CA Healthcare Acquisition Corp.

09/24/2021 | Press release | Distributed by Public on 09/24/2021 04:04

Non-Redemption Agreement (Form 8-K)

Non-Redemption Agreement

On September 23, 2021, CA Healthcare Sponsor LLC, a Delaware limited liability company ("Sponsor"), and Senvest Management, LLC on behalf of its advisory client, Senvest Master Fund, LP ("Investor") entered into a Non-Redemption Agreement ("Agreement"). The Sponsor is the holder of 2,875,000 shares of CA Healthcare Acquisition Corp's ("CAH") Class B Common Stock, which immediately prior to the effective time of the merger ("Merger") between CAH, LumiraDx Limited ("LumiraDx") and LumiraDx Merger Sub, Inc., with CAH being the surviving corporation and a wholly-owned subsidiary of LumiraDx, shall convert into an equal amount of CAH Class A Common Stock, and upon consummation of the Merger shall be automatically canceled and extinguished and reissued to LumiraDx as one share of Common Stock of the surviving corporation, in consideration for the right to receive common shares of LumiraDx (the "Sponsor Shares").

Pursuant to the Agreement, in exchange for Investor's commitment not to redeem the 700,000 shares of CAH's Class A Common Stock beneficially owned by it, the Sponsor agrees to transfer to Investor 77,000 Sponsor Shares, such number calculated pursuant to the following formula: (a) a fraction, the numerator of which is the total amount of capital spent by Investor in connection with the purchase of CAH's Class A Common Stock and the denominator of which is 9 minus (b) the total number of shares of CAH's Class A Common Stock purchased by Investor.

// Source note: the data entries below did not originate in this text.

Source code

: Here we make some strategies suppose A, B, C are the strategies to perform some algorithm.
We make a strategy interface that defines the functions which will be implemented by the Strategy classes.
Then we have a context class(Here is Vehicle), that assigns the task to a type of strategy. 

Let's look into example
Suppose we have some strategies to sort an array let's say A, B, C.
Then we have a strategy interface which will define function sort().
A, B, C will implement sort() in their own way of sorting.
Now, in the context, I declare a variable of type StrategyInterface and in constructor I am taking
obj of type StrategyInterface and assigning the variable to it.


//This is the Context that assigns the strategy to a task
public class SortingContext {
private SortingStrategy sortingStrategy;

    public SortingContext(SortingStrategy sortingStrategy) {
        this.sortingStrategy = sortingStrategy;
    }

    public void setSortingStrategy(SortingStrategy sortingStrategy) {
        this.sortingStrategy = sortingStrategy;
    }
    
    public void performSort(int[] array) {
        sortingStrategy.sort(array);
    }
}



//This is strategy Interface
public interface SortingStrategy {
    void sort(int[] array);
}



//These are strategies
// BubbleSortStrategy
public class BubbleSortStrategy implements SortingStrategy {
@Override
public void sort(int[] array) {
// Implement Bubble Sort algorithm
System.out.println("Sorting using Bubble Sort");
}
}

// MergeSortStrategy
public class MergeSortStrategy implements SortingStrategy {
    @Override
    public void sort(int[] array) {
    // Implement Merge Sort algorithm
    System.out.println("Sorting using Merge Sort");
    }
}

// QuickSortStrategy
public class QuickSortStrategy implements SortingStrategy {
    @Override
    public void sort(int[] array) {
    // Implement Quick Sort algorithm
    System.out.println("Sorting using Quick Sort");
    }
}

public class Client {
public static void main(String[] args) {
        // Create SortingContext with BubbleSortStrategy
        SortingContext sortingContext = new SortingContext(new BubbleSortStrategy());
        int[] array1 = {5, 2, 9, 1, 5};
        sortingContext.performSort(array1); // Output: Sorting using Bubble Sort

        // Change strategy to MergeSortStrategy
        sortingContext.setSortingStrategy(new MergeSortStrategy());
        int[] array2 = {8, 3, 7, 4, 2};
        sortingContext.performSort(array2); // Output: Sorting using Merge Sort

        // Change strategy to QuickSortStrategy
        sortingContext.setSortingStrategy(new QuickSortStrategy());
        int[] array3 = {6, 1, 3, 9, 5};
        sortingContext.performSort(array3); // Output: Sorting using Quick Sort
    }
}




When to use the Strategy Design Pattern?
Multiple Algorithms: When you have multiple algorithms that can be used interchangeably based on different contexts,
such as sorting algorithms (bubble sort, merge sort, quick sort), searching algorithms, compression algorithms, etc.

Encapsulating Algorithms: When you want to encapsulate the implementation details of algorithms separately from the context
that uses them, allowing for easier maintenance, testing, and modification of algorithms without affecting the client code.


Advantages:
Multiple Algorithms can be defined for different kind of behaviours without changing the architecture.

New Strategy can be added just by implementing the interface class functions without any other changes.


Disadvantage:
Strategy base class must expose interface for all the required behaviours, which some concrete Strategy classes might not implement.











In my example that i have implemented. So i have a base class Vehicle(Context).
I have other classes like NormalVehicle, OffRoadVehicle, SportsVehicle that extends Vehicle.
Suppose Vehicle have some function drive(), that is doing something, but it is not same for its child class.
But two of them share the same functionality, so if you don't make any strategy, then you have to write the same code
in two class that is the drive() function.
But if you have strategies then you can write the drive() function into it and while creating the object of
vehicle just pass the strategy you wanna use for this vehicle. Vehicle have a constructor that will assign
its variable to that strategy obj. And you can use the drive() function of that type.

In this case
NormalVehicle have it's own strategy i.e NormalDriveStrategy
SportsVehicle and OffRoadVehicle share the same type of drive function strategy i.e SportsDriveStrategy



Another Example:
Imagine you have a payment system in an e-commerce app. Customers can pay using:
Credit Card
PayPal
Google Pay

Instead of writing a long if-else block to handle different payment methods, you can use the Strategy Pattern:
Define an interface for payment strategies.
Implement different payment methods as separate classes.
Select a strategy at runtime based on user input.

Neither the Sponsor nor the Investor, either by the terms of the Agreement or at any time in the future, are to be considered a "group" within the meaning of the Securities Exchange Act of 1934, as amended.

The Sponsor may enter into additional arrangements similar to the Agreement described above.

The Agreement is filed as Exhibit 2.1 to this Current Report on Form 8-K and the foregoing description is qualified in its entirety by reference to the full text of the Agreement.

Acknowledgment and Waiver

On September 23, 2021, CAH, the Sponsor, LumiraDx and certain individuals, each of whom is a member of CAH's board of directors and/or management team ("Insiders") entered into an Acknowledgment and Waiver ("Waiver") whereby (i) the parties to the Sponsor Agreement, dated as of April 6, 2021, as amended pursuant to the Amendment to the Sponsor Agreement dated August 19, 2021, between CAH, the Sponsor, the Insiders and LumiraDx,(A) waive the transfer restrictions and the forfeiture/vesting provisions included therein with respect to certain of the Sponsor Shares to be transferred in connection with the abovementioned Agreement (the "Proposed Transfers"), (B) acknowledge that the forfeiture and vesting provisions set forth in the Sponsor Agreement as they apply to the Sponsor shall be determined and allocated based upon the aggregate number of Sponsor Shares held by the Sponsor after taking into account the consummation of the Proposed Transfers (including the transfer of the Sponsor Shares set forth therein) and (C) approve the Proposed Transfers and (ii) LumiraDx waives an interim operating covenant in the Agreement and Plan of Merger, dated as of April 6, 2021, as amended pursuant to the amendment to the merger agreement, dated August 19, 2021, as further amended pursuant to the amendment no. 2 to the merger agreement, dated August 27, 2021, between CAH, LumiraDx and LumiraDx Merger Sub, Inc., regarding changes in the capitalization of CAH.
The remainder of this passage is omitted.